You’re finished with Confirmation. Done, done, done. No more class on Sunday evenings, no more sermon notes (except Donovan, you still owe me one). And it’s easy to see Confirmation as the ending. Show’s over, lights off, nothing to see here. Jesus’ disciples may have though the same thing when Jesus died and rose from the dead. Great, everything is finished. Except that Jesus’ goodbye message put them to work. He gave the Great Commission.

Sigh. Just when you thought you were finished. It wasn’t enough to learn the Lord’s Prayer and Apostle’s Creed? Jesus’ words: go and make disciples off all nations, baptizing…and teaching them to obey everything I have commanded you. It’s a tough assignment and one that seems more and more difficult in our world. Basically, Jesus is saying to GO, get outside your comfort zone, don’t just live for yourself. Form an alternate community with values that are different than the Roman empire (which valued success, power through violence, money). Rather, practice compassion, healing mercy, and inclusive community and life-giving words.

So basically, I’m encouraging you to live for others with Christ-like values at the very time in your life when teens put all their focus on themselves.

Some worship and some doubt.

Sounds like there was a mixed crew up on that mountain with Jesus, those worshippers and doubters.

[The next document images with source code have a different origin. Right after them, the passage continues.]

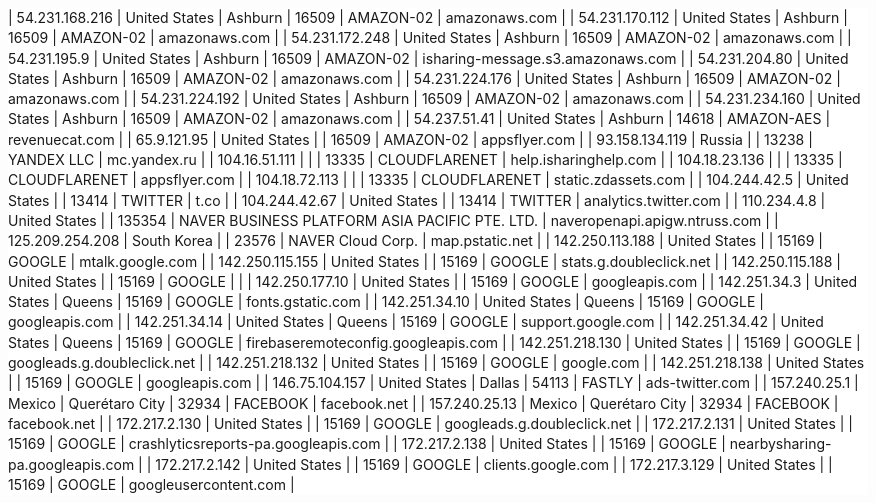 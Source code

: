 | 54.231.168.216  | United States | Ashburn        | 16509     | AMAZON-02                                      | amazonaws.com                        |
| 54.231.170.112  | United States | Ashburn        | 16509     | AMAZON-02                                      | amazonaws.com                        |
| 54.231.172.248  | United States | Ashburn        | 16509     | AMAZON-02                                      | amazonaws.com                        |
| 54.231.195.9    | United States | Ashburn        | 16509     | AMAZON-02                                      | isharing-message.s3.amazonaws.com    |
| 54.231.204.80   | United States | Ashburn        | 16509     | AMAZON-02                                      | amazonaws.com                        |
| 54.231.224.176  | United States | Ashburn        | 16509     | AMAZON-02                                      | amazonaws.com                        |
| 54.231.224.192  | United States | Ashburn        | 16509     | AMAZON-02                                      | amazonaws.com                        |
| 54.231.234.160  | United States | Ashburn        | 16509     | AMAZON-02                                      | amazonaws.com                        |
| 54.237.51.41    | United States | Ashburn        | 14618     | AMAZON-AES                                     | revenuecat.com                       |
| 65.9.121.95     | United States |                | 16509     | AMAZON-02                                      | appsflyer.com                        |
| 93.158.134.119  | Russia        |                | 13238     | YANDEX LLC                                     | mc.yandex.ru                         |
| 104.16.51.111   |               |                | 13335     | CLOUDFLARENET                                  | help.isharinghelp.com                |
| 104.18.23.136   |               |                | 13335     | CLOUDFLARENET                                  | appsflyer.com                        |
| 104.18.72.113   |               |                | 13335     | CLOUDFLARENET                                  | static.zdassets.com                  |
| 104.244.42.5    | United States |                | 13414     | TWITTER                                        | t.co                                 |
| 104.244.42.67   | United States |                | 13414     | TWITTER                                        | analytics.twitter.com                |
| 110.234.4.8     | United States |                | 135354    | NAVER BUSINESS PLATFORM ASIA PACIFIC PTE. LTD. | naveropenapi.apigw.ntruss.com        |
| 125.209.254.208 | South Korea   |                | 23576     | NAVER Cloud Corp.                              | map.pstatic.net                      |
| 142.250.113.188 | United States |                | 15169     | GOOGLE                                         | mtalk.google.com                     |
| 142.250.115.155 | United States |                | 15169     | GOOGLE                                         | stats.g.doubleclick.net              |
| 142.250.115.188 | United States |                | 15169     | GOOGLE                                         |                                      |
| 142.250.177.10  | United States |                | 15169     | GOOGLE                                         | googleapis.com                       |
| 142.251.34.3    | United States | Queens         | 15169     | GOOGLE                                         | fonts.gstatic.com                    |
| 142.251.34.10   | United States | Queens         | 15169     | GOOGLE                                         | googleapis.com                       |
| 142.251.34.14   | United States | Queens         | 15169     | GOOGLE                                         | support.google.com                   |
| 142.251.34.42   | United States | Queens         | 15169     | GOOGLE                                         | firebaseremoteconfig.googleapis.com  |
| 142.251.218.130 | United States |                | 15169     | GOOGLE                                         | googleads.g.doubleclick.net          |
| 142.251.218.132 | United States |                | 15169     | GOOGLE                                         | google.com                           |
| 142.251.218.138 | United States |                | 15169     | GOOGLE                                         | googleapis.com                       |
| 146.75.104.157  | United States | Dallas         | 54113     | FASTLY                                         | ads-twitter.com                      |
| 157.240.25.1    | Mexico        | Querétaro City | 32934     | FACEBOOK                                       | facebook.net                         |
| 157.240.25.13   | Mexico        | Querétaro City | 32934     | FACEBOOK                                       | facebook.net                         |
| 172.217.2.130   | United States |                | 15169     | GOOGLE                                         | googleads.g.doubleclick.net          |
| 172.217.2.131   | United States |                | 15169     | GOOGLE                                         | crashlyticsreports-pa.googleapis.com |
| 172.217.2.138   | United States |                | 15169     | GOOGLE                                         | nearbysharing-pa.googleapis.com      |
| 172.217.2.142   | United States |                | 15169     | GOOGLE                                         | clients.google.com                   |
| 172.217.3.129   | United States |                | 15169     | GOOGLE                                         | googleusercontent.com                |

Yet they all got the same commission. Jesus didn’t say, you who are the faithful church attenders and ushers, go spread the good news. No, he instructed everyone to GO. Even those who doubt still got a commission.

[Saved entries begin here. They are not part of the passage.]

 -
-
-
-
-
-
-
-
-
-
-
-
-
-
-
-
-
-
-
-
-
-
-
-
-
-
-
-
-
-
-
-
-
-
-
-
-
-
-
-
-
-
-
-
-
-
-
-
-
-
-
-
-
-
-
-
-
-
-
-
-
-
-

Looking deeper into the Greek, one notices the word for “some” (as in some doubted) isn’t there. And the word “but” could also be translated as “and/on the other hand.” So another translation could be, “They worshipped him and on the other hand they doubted.” Those worshippers and doubters were the same people. Part of them worshipped and part doubted.

Which reminds us of one of our basic teachings about Lutheranism in Confirmation Class. Help me out here, Donovan and Emma. We are at the same time good and bad, we are ____ and ____ . Whew. I didn’t warn them there’d be a public quiz.

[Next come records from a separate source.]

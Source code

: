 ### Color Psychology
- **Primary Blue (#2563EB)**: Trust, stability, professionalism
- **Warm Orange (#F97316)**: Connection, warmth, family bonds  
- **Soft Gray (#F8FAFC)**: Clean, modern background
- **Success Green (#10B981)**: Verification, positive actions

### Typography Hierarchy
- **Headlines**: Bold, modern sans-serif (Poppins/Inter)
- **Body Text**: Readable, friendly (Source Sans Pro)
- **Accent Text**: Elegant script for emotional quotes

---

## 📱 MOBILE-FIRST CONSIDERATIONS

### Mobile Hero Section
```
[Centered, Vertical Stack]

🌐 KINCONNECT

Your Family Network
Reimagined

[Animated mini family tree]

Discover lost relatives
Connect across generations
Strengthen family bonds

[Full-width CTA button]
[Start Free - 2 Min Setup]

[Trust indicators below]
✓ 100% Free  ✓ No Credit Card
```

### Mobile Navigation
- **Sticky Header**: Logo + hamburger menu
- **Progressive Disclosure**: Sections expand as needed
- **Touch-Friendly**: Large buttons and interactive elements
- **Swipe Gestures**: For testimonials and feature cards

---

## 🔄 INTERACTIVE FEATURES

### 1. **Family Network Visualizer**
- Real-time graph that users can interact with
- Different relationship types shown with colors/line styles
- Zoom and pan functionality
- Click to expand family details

So even when we doubt, God still commissions us. We are still to go out and love others and tell about God’s love, even if we don’t really understand the Trinity or can’t remember the words to the Nicene Creed. This reminds me of when Martin Luther worried that he wasn’t holy enough to preside at the communion table. His mentor asked him, “Do you think this depends on you?” God has commanded us to GO and proclaim God’s love in word and deed. Do you think it really depends on how good YOU are? If God has commanded this, God will give you the strength to do it.

Consider this: Jesus trusts his entire earthly ministry to worshiping and doubting ones such as the disciples…and such as us!

And God gives presence. Matthew’s Gospel begins and ends with Emmanuel, God with us. In Matthew 1:23, the angel tells Joseph to call the child Emmanuel. In Matthew 28:20, Jesus tells the disciples (and all of us) he is with us always, to the end of the age. And this is for all of us, God’s presence, all the time, whether we worship or whether we doubt. God will be with us always, even to the end of the age.

So Jesus says GO and I say GO. When the disciples went out, they began their teaching and healing right there in Galilee. Only then did they spread farther into the world. So maybe your invitation is to GO and make disciples right where you are. Show Christ’s love in your corner of the world, in your family, home and school. Go and make a differenc. And may God go with you.